Saved entries:
________________

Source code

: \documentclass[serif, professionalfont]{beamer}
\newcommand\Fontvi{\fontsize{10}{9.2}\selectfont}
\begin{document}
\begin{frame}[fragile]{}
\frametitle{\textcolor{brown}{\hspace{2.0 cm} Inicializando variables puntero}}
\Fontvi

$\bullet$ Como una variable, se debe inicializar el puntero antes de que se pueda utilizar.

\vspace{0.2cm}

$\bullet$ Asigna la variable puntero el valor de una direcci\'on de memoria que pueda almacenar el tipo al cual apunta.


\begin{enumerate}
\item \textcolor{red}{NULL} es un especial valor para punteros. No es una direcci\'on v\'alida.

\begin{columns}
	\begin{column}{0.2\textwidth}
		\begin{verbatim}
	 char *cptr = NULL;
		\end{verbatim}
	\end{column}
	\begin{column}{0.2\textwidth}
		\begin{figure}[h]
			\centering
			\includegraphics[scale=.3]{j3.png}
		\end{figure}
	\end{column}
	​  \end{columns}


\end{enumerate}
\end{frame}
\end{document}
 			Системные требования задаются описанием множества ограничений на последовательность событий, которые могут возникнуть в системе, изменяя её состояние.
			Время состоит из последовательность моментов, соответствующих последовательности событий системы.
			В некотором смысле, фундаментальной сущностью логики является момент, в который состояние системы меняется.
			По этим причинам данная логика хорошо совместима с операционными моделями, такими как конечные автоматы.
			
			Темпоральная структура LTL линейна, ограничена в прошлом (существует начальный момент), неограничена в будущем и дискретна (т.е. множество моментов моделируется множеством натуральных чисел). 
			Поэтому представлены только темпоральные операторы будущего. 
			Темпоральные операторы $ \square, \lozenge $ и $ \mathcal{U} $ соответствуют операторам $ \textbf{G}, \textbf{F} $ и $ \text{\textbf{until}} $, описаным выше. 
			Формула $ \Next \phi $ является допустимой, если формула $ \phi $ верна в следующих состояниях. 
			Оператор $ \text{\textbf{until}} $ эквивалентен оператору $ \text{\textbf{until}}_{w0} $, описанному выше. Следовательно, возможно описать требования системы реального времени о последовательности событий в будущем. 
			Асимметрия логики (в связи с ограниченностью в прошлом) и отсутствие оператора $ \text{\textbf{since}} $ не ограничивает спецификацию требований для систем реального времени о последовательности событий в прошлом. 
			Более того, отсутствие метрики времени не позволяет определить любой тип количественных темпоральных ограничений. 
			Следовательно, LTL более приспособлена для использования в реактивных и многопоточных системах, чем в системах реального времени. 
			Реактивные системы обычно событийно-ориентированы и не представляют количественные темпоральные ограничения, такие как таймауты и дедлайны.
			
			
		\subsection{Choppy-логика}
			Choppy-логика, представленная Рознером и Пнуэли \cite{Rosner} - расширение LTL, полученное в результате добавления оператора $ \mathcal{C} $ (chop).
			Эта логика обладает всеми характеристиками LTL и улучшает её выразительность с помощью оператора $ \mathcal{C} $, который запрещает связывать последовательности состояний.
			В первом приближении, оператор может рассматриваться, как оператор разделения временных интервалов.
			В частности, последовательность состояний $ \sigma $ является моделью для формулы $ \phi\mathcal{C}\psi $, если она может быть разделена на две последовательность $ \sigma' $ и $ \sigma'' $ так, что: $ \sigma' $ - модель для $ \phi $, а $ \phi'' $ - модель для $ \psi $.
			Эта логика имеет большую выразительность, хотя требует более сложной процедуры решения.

________________

Brief: Output every record verbatim.

Answer box:
Source code

: \documentclass[serif, professionalfont]{beamer}
\newcommand\Fontvi{\fontsize{10}{9.2}\selectfont}
\begin{document}
\begin{frame}[fragile]{}
\frametitle{\textcolor{brown}{\hspace{2.0 cm} Inicializando variables puntero}}
\Fontvi

$\bullet$ Como una variable, se debe inicializar el puntero antes de que se pueda utilizar.

\vspace{0.2cm}

$\bullet$ Asigna la variable puntero el valor de una direcci\'on de memoria que pueda almacenar el tipo al cual apunta.


\begin{enumerate}
\item \textcolor{red}{NULL} es un especial valor para punteros. No es una direcci\'on v\'alida.

\begin{columns}
	\begin{column}{0.2\textwidth}
		\begin{verbatim}
	 char *cptr = NULL;
		\end{verbatim}
	\end{column}
	\begin{column}{0.2\textwidth}
		\begin{figure}[h]
			\centering
			\includegraphics[scale=.3]{j3.png}
		\end{figure}
	\end{column}
	​  \end{columns}


\end{enumerate}
\end{frame}
\end{document}
 			Системные требования задаются описанием множества ограничений на последовательность событий, которые могут возникнуть в системе, изменяя её состояние.
			Время состоит из последовательность моментов, соответствующих последовательности событий системы.
			В некотором смысле, фундаментальной сущностью логики является момент, в который состояние системы меняется.
			По этим причинам данная логика хорошо совместима с операционными моделями, такими как конечные автоматы.
			
			Темпоральная структура LTL линейна, ограничена в прошлом (существует начальный момент), неограничена в будущем и дискретна (т.е. множество моментов моделируется множеством натуральных чисел). 
			Поэтому представлены только темпоральные операторы будущего. 
			Темпоральные операторы $ \square, \lozenge $ и $ \mathcal{U} $ соответствуют операторам $ \textbf{G}, \textbf{F} $ и $ \text{\textbf{until}} $, описаным выше. 
			Формула $ \Next \phi $ является допустимой, если формула $ \phi $ верна в следующих состояниях. 
			Оператор $ \text{\textbf{until}} $ эквивалентен оператору $ \text{\textbf{until}}_{w0} $, описанному выше. Следовательно, возможно описать требования системы реального времени о последовательности событий в будущем. 
			Асимметрия логики (в связи с ограниченностью в прошлом) и отсутствие оператора $ \text{\textbf{since}} $ не ограничивает спецификацию требований для систем реального времени о последовательности событий в прошлом. 
			Более того, отсутствие метрики времени не позволяет определить любой тип количественных темпоральных ограничений. 
			Следовательно, LTL более приспособлена для использования в реактивных и многопоточных системах, чем в системах реального времени. 
			Реактивные системы обычно событийно-ориентированы и не представляют количественные темпоральные ограничения, такие как таймауты и дедлайны.
			
			
		\subsection{Choppy-логика}
			Choppy-логика, представленная Рознером и Пнуэли \cite{Rosner} - расширение LTL, полученное в результате добавления оператора $ \mathcal{C} $ (chop).
			Эта логика обладает всеми характеристиками LTL и улучшает её выразительность с помощью оператора $ \mathcal{C} $, который запрещает связывать последовательности состояний.
			В первом приближении, оператор может рассматриваться, как оператор разделения временных интервалов.
			В частности, последовательность состояний $ \sigma $ является моделью для формулы $ \phi\mathcal{C}\psi $, если она может быть разделена на две последовательность $ \sigma' $ и $ \sigma'' $ так, что: $ \sigma' $ - модель для $ \phi $, а $ \phi'' $ - модель для $ \psi $.
			Эта логика имеет большую выразительность, хотя требует более сложной процедуры решения.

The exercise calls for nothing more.